September is National Childhood Obesity Awareness Month

by pharmacy on September 16, 2015

national childhood obesity awareness monthThe American College of Sports Medicine sponsors September as National Childhood Obesity Awareness Month. In America, one out of every three children qualifies as either overweight or obese, putting them at an increased risk for health issues that were once limited to adults: high blood pressure, type 2 diabetes, and even heart disease.

As scary as this sounds, the good news is that by working together, we can prevent childhood obesity. Health professionals, parents and family members, and communities can work together to ensure children have the means to eat healthier meals and participate in more physical activities.

What Can You Do to Help?

Pharmacists play a critical role in face-to-face communication with patients and their families – sometimes seeing them more often than their primary care doctor. Use that time with patients to help educate and spread awareness.

  • Provide pamphlets about childhood obesity with prevention and tips for addressing it early, for patients to look at while they’re waiting for medication.
  • Be available to answer any questions about childhood obesity.
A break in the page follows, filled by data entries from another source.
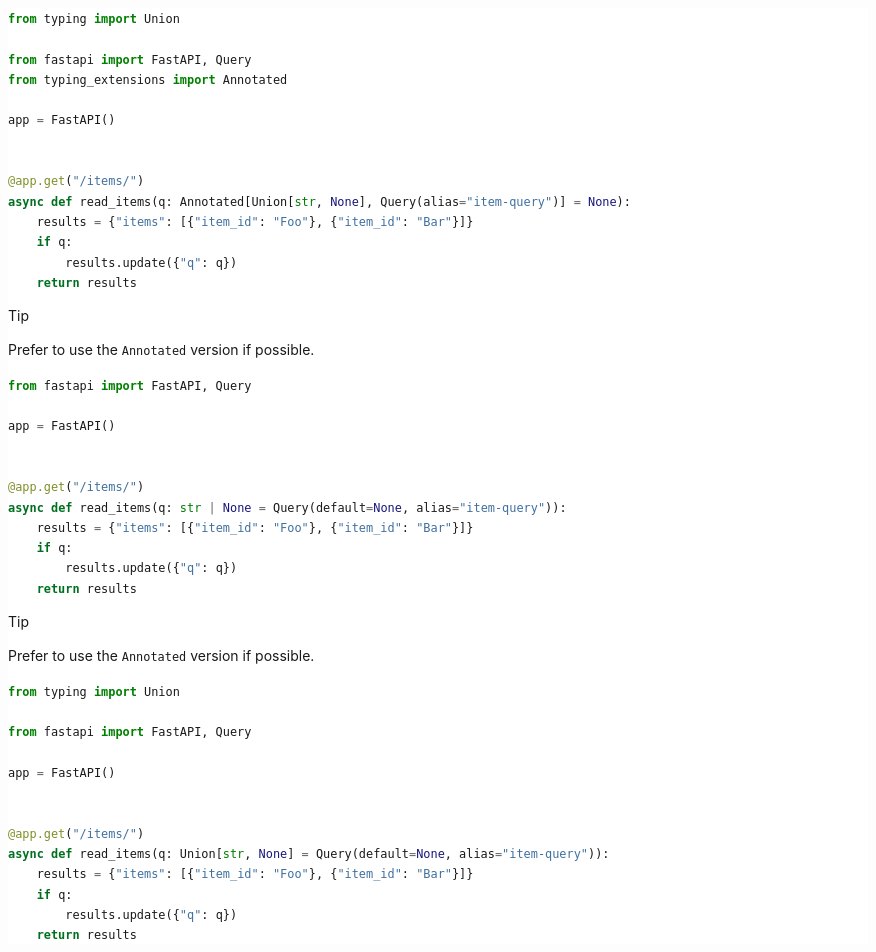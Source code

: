 


```python
from typing import Union

from fastapi import FastAPI, Query
from typing_extensions import Annotated

app = FastAPI()


@app.get("/items/")
async def read_items(q: Annotated[Union[str, None], Query(alias="item-query")] = None):
    results = {"items": [{"item_id": "Foo"}, {"item_id": "Bar"}]}
    if q:
        results.update({"q": q})
    return results

```




Tip


Prefer to use the `Annotated` version if possible.




```python
from fastapi import FastAPI, Query

app = FastAPI()


@app.get("/items/")
async def read_items(q: str | None = Query(default=None, alias="item-query")):
    results = {"items": [{"item_id": "Foo"}, {"item_id": "Bar"}]}
    if q:
        results.update({"q": q})
    return results

```




Tip


Prefer to use the `Annotated` version if possible.




```python
from typing import Union

from fastapi import FastAPI, Query

app = FastAPI()


@app.get("/items/")
async def read_items(q: Union[str, None] = Query(default=None, alias="item-query")):
    results = {"items": [{"item_id": "Foo"}, {"item_id": "Bar"}]}
    if q:
        results.update({"q": q})
    return results

```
Beyond speaking directly with pharmacy patients, you can:

  • Share information about childhood obesity in your company newsletter, on your social media profiles, website, etc. The S. Department of Health and Human Services has a number of resources you can use, including informative infographics and pre-written content for easy sharing.
  • Reach out to local doctors and nurses to ask them to support programs to prevent childhood obesity.
  • Partner with We Can! – a national movement to encourage children ages 8 through 13 to maintain a healthy weight.
  • Talk to local schools about meeting directly with students to educate about obesity and prevention.
  • Host or participate in a community event to cleanup a neighborhood park so children have a safe place to be active.
  • Host a community fitness event to allow families to get active while they learn about health and fitness resources available in your area.
  • Encourage schools in your local area to join the HealthierUS School Challenge.
  • Compile and distribute a list of seasonal fruits and vegetables, local farmers markets, and healthy recipes. This helps people learn how to keep costs down by eating what’s in season in your local area, and helps them get creative about what to make for dinner.

Most importantly, make yourself an example to others in your community. Eat healthy, get enough exercise, get enough sleep, and limit your screen time. If you aren’t already setting that example, make small changes in your own lifestyle. Small changes add up to big results!